▶ Instructions for the task:
Examine the records and identify each line that includes the string "data". Copy those lines.

▶ Information given:
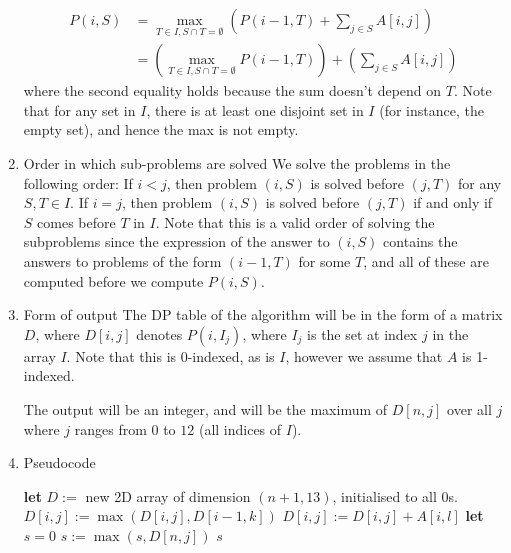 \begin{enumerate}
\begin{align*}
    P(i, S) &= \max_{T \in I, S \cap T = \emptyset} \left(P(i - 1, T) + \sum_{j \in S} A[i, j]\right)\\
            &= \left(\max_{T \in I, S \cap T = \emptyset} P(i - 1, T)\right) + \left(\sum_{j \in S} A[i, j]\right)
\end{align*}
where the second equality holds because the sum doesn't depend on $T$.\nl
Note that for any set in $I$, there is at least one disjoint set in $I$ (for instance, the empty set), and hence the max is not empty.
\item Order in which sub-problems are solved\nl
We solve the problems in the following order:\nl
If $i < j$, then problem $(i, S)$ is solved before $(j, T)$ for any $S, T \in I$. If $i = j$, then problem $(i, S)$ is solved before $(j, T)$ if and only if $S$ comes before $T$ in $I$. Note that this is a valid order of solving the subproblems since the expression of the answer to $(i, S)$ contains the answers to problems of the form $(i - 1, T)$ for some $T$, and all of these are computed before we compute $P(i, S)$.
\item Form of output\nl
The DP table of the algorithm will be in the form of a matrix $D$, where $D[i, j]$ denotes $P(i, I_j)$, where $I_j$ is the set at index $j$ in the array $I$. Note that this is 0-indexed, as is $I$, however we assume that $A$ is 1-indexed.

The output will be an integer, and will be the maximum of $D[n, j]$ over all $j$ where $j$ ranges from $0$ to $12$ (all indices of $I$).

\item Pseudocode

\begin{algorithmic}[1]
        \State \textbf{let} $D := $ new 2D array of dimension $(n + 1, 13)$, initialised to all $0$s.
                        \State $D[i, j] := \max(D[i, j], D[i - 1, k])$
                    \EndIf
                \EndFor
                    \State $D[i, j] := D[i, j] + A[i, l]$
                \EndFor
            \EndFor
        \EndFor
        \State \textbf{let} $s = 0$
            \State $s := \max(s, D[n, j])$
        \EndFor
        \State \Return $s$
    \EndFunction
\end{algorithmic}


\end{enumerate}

--

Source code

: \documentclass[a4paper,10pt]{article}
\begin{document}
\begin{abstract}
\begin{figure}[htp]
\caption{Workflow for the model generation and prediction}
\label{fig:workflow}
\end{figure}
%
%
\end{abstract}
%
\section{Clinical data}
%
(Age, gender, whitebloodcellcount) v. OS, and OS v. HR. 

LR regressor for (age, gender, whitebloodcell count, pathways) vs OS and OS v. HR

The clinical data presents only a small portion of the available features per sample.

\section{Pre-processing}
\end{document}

▶ Your response:
\section{Clinical data}
The clinical data presents only a small portion of the available features per sample.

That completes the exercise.